A dimostrazione di quanto abbiamo appena detto, come esempio possiamo richiamare all’attenzione l’evoluzione della dottrina sul matrimonio «super rato» e non consumato che è stata molto travagliata e ha attraversato tutto il primo millennio prendendo spunto dall’episodio evangelico in cui Cristo chiama a sé l’apostolo Giovanni che, secondo la tradizione comune, aveva già contratto le nozze, ma non le aveva ancora consumate. La teoria sulla potestà pontificia della dispensa «super rato» muove concretamente i primi passi con Alessandro III, tocca l’apice con Enrico da Susa, detto l’Ostiense, e viene portata avanti dai canonisti del XIV e XV secolo, trovando un po’ alla volta in ambito teologico le prime adesioni da parte di Enrico da Gand, di Sant’Antonino da Firenze, di Giovanni da Torquemada. Altre adesioni più determinate furono quelle di Duns Scoto e di Tommaso de Vio, detto il «Caietanus». Il Concilio di Trento confermerà la potestà pontificia della dispensa sul matrimonio rato e non consumato che entrerà con forza di legge nel Codex del 1917 e del 1983. Bisogna ricordare anche che fino al Codex del 1917 (can. 1119) l’ingresso in religione di uno dei due coniugi, con decisione presa anche soltanto in modo unilaterale, determinava lo scioglimento ipso iure del vincolo rato e non consumato, permettendo al coniuge rimasto nel secolo di contrarre nuove nozze. Questo ci consente di dire sulla base della storia del pensiero teologico e giuridico, che nella Chiesa l’evoluzione della conoscenza e della prassi si muove nella linea dell’approfondimento e non della contraddizione.

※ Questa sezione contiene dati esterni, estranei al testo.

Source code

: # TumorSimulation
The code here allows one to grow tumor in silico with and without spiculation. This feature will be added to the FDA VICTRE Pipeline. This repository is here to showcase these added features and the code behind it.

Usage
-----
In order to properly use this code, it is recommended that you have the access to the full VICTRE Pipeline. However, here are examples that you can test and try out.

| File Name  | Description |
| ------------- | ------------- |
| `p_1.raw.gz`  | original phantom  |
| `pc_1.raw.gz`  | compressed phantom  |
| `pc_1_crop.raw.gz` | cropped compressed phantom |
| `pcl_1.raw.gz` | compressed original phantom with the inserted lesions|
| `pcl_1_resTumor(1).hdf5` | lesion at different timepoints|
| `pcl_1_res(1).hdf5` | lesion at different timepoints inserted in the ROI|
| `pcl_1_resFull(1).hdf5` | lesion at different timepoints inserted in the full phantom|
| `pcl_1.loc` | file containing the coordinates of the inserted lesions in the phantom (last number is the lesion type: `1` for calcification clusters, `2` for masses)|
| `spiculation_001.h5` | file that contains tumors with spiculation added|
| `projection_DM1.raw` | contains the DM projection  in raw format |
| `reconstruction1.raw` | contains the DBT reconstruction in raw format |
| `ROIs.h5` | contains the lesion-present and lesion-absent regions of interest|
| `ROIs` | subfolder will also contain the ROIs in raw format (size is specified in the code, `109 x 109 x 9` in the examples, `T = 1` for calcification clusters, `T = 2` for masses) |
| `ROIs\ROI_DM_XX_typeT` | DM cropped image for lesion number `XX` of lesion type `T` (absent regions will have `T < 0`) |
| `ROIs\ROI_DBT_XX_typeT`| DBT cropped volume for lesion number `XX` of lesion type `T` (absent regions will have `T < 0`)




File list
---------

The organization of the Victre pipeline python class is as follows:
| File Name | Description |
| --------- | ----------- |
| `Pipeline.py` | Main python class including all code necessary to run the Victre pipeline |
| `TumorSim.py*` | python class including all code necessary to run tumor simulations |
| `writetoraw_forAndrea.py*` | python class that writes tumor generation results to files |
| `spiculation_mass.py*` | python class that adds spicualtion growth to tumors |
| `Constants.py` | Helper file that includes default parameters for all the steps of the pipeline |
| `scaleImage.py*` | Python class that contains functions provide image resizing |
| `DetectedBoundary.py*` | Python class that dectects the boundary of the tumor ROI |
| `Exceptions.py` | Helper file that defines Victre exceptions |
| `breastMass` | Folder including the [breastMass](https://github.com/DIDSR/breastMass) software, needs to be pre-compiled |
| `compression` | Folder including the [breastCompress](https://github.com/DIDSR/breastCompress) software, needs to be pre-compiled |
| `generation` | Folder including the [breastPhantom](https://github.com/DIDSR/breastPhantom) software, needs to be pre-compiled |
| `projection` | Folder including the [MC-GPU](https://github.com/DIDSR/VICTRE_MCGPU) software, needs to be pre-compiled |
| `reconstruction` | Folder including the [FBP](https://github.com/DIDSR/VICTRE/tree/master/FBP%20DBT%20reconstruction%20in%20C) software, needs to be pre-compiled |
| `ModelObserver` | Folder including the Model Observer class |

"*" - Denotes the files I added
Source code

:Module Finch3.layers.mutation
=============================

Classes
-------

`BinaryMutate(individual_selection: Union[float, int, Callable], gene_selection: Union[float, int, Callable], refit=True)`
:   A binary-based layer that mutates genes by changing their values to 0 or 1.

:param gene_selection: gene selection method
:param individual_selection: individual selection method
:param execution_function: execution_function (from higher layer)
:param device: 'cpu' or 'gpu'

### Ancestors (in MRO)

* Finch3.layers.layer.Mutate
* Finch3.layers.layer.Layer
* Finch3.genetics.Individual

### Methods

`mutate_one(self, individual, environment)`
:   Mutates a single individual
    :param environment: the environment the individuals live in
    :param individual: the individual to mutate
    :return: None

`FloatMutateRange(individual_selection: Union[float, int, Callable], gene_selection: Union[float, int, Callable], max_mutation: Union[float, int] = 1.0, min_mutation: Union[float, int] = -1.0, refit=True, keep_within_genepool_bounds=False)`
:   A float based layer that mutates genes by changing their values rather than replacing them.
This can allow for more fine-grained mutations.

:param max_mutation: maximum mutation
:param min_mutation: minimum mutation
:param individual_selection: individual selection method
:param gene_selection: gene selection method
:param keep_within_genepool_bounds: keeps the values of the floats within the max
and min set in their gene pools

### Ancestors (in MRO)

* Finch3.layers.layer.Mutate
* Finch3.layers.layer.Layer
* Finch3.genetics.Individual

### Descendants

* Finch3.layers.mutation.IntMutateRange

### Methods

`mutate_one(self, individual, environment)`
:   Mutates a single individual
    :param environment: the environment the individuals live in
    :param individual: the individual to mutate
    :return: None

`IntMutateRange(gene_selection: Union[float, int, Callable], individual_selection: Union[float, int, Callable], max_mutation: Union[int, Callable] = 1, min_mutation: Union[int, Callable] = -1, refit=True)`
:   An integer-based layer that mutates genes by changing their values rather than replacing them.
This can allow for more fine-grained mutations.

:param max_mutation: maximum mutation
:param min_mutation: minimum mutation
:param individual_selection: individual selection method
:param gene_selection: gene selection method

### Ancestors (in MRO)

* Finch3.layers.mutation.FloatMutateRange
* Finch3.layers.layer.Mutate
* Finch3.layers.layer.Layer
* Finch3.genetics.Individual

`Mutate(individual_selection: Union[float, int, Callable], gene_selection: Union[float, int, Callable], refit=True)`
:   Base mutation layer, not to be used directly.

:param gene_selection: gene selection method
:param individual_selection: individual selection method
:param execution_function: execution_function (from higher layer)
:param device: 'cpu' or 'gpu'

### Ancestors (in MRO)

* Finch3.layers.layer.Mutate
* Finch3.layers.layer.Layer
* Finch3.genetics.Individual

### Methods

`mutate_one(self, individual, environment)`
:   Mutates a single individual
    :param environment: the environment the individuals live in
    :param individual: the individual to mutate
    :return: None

Come ultima osservazione non possiamo non fare riferimento alla recente riflessione di Papa Francesco nell’udienza dello scorso 24 giugno circa la separazione dei coniugi nei casi in cui essa non solo è inevitabile, ma anche moralmente necessaria. L’istituto giuridico della separazione canonica, anche se è poco conosciuto, era già codificato nel Codex del 1917 (cann. 1128-1132) e riaffermato nel vigente Codex (cann. 1151-1155) che non tralascia di sollecitare il coniuge innocente al perdono per quanto gli sia possibile. Va detto però con chiarezza che la separazione canonica include e salvaguarda la permanenza del vincolo, e che per questo non può essere confusa come un primo passo che legittimi il progressivo passaggio verso le nuove nozze. Il Papa riportando alla memoria l’esistenza dell’istituto della separazione canonica ha voluto sottolineare che il valido vincolo matrimoniale deve essere preservato nonostante il fallimento della convivenza coniugale ed altre eventuali scelte di vita poste in essere dai coniugi separati.